Back to the contract:
Once your agent approves it, you sign it, and the contract is returned to the publishing house where the department that handles payments issues a cheque. I have seen the gap between signing the contract and receiving the cheque be anywhere between two weeks and a year. Any of you had a quicker turnaround? Slower?
The gap between accepting the offer and the contract being offered can also be many weeks. So it’s not only possible but usual for it to take at least six weeks between the intial offer and your cheque showing up. And, frankly, six weeks is fast.
And remember that’s just the first third. The other two thirds will come to you in third of a third parcels over the next few years. It means that your writing earnings could well look like this (minus your agent’s 15% which I haven’t taken out on account of my mathematical ability is not up to it):
2007: $20,000 (payment on signing, delivery & acceptance of 1st book)
2008: $10,000 (publication of 1st, delivery & acceptance of 2nd)
2009: $10,000 (publication of 2nd, delivery & acceptance of 3rd)
2010: $5,000 (publication of 3nd)
It will especially look like this if, like me, you didn’t know enough to make sure that your three-book deal wasn’t joint accounted.
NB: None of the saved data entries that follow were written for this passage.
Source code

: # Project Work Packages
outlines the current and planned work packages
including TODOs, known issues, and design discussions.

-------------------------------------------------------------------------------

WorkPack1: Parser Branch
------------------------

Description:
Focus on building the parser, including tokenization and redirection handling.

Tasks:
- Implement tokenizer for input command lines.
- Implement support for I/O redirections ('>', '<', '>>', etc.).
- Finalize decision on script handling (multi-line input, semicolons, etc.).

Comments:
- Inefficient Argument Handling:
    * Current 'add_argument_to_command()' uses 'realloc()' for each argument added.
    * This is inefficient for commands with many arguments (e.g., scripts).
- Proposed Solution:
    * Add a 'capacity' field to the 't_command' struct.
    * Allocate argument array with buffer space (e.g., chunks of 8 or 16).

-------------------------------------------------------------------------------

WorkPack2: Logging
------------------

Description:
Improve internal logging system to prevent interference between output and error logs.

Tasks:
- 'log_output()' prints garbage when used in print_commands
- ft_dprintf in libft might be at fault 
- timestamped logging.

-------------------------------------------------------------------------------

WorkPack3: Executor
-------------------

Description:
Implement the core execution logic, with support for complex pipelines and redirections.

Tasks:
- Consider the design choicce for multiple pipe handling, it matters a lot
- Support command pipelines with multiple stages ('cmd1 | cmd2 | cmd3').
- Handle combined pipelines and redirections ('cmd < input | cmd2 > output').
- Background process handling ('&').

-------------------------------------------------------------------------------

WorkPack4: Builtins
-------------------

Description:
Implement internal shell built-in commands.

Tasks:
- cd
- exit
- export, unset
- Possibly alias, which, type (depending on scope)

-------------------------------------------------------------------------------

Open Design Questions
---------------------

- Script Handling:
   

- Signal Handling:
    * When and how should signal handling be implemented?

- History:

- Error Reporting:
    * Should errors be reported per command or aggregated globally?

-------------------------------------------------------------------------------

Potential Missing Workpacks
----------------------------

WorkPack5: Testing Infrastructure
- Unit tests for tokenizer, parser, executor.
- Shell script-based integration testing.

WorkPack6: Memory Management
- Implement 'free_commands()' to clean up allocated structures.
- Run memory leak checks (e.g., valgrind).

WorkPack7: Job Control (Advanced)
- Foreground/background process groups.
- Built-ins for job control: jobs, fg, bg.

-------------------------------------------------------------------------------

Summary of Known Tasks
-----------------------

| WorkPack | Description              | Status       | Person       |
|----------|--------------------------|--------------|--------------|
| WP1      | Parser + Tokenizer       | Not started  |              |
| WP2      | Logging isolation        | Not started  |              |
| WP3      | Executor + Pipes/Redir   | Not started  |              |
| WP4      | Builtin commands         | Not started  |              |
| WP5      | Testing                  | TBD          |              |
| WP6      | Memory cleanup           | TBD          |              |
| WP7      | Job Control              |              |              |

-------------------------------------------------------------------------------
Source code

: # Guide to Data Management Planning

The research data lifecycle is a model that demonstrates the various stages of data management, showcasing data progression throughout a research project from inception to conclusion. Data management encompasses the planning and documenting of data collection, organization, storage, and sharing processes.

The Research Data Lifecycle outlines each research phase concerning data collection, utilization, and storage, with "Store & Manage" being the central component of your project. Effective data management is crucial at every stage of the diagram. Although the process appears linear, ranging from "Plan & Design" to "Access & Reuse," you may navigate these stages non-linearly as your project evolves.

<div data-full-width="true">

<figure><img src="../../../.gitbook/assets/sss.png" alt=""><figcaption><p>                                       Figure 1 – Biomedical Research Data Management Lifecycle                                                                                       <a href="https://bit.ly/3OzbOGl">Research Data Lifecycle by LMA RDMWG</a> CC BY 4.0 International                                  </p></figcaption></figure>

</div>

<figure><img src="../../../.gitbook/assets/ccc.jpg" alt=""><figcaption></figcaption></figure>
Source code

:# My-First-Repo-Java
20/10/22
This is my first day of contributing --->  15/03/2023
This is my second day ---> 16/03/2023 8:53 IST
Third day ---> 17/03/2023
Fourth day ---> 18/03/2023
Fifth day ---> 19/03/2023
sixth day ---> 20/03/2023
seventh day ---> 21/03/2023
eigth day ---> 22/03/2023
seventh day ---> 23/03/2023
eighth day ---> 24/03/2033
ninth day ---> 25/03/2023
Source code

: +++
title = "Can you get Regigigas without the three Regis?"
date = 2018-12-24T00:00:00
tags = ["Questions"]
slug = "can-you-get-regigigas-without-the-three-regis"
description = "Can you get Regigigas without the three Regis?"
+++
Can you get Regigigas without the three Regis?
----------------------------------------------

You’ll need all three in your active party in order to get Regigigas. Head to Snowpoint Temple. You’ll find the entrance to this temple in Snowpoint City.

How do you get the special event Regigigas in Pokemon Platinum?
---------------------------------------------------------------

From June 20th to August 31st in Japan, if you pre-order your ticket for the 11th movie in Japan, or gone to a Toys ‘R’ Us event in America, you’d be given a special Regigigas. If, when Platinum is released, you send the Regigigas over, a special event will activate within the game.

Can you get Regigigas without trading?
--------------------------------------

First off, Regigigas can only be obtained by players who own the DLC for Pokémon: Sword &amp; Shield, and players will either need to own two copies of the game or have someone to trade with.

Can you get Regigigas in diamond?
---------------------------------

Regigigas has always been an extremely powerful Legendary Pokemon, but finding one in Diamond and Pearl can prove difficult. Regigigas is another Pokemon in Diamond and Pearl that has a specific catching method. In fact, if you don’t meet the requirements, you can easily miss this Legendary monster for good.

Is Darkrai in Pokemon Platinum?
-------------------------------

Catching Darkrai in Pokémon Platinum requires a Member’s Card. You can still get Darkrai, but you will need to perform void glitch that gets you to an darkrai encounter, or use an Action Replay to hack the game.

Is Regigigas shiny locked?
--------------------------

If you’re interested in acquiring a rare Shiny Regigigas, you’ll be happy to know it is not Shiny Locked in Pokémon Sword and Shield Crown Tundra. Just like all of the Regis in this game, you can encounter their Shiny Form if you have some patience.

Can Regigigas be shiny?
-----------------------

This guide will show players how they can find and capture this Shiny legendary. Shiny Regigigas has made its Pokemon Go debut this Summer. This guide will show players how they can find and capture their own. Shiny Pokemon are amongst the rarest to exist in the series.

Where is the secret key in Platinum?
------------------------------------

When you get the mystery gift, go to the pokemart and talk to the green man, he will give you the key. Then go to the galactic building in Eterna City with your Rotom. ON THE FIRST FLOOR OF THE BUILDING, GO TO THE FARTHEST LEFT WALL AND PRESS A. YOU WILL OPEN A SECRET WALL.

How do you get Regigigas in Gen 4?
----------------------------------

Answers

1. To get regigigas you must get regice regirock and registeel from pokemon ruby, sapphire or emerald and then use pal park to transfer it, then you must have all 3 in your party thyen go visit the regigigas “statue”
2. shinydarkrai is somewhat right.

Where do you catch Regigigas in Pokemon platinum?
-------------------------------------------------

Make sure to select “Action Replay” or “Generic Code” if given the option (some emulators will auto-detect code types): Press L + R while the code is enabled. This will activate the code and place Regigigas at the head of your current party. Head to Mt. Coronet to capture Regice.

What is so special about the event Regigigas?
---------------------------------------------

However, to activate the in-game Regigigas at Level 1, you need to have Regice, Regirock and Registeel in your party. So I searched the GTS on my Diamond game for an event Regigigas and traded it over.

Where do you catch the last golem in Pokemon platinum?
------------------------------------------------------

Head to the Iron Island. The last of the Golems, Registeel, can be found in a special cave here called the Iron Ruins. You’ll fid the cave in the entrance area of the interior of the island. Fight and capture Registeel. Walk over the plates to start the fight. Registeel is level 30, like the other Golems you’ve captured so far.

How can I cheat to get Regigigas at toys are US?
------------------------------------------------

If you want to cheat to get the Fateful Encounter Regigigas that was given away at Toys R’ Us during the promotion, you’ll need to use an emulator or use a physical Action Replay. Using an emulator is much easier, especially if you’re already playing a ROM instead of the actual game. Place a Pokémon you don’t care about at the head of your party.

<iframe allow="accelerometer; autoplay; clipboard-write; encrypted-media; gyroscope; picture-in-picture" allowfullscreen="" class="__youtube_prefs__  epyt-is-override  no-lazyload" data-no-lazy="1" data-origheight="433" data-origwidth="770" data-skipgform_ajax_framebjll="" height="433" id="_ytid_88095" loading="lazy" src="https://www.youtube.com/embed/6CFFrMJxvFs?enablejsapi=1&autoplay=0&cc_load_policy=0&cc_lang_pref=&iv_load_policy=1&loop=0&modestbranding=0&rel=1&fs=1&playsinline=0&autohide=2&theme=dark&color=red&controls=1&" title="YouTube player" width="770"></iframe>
I sold my trilogy in 2003 and although the first two books have already earned out their advances I have not seen any royalties. Nor will I until the third book earns out as well. That’s what joint accounted means: The accounting for all three books is tied together.
It’s also increasingly unusual for a book to come out that quickly. I have several friends who sold books last year that aren’t scheduled for publication until 2009 (or in one case 2010). In which case their spread could look like this:
2006: $20,000 (payment on signing, delivery & acceptance of 1st book)
2007: $5,000 (delivery & acceptance of 2nd)
2008: $5,000 (delivery & acceptance of 3rd)
2009: $5,000 (publication of 1st)
2010: $5,000 (publication of 2nd)
2011: $5,000 (publication of 3rd)
Obviously living on $5,000 a year is tricky. Most full-time writers I know are getting bigger advances than that, or writing more than one book a year, or doing other kinds of writing, or all of the above. Scalzi did a recent breakdown of his fiction writing earnings over the past few years.
The more salient point: Most writers I know have a day job.
Each one of those payments comes less quickly than you think it will. I naively thought that my payment on delivery & acceptance of my first book would come automatically as soon as my editor had accepted the manuscript. It did not come until I asked for it. Or rather several weeks after asking.
This is not unique to publishing. It is, in fact, the lot of the freelancer: No matter who you work for, no matter what the industry, the gap between doing the work and getting paid is a LOT longer than we freelancers would like.
Hope this has been helpful.
Do please fill the comments thread with criticisms, questions and accounts of how it works in other places. I’m all ears. (Or, you know, eyes. Whatever!)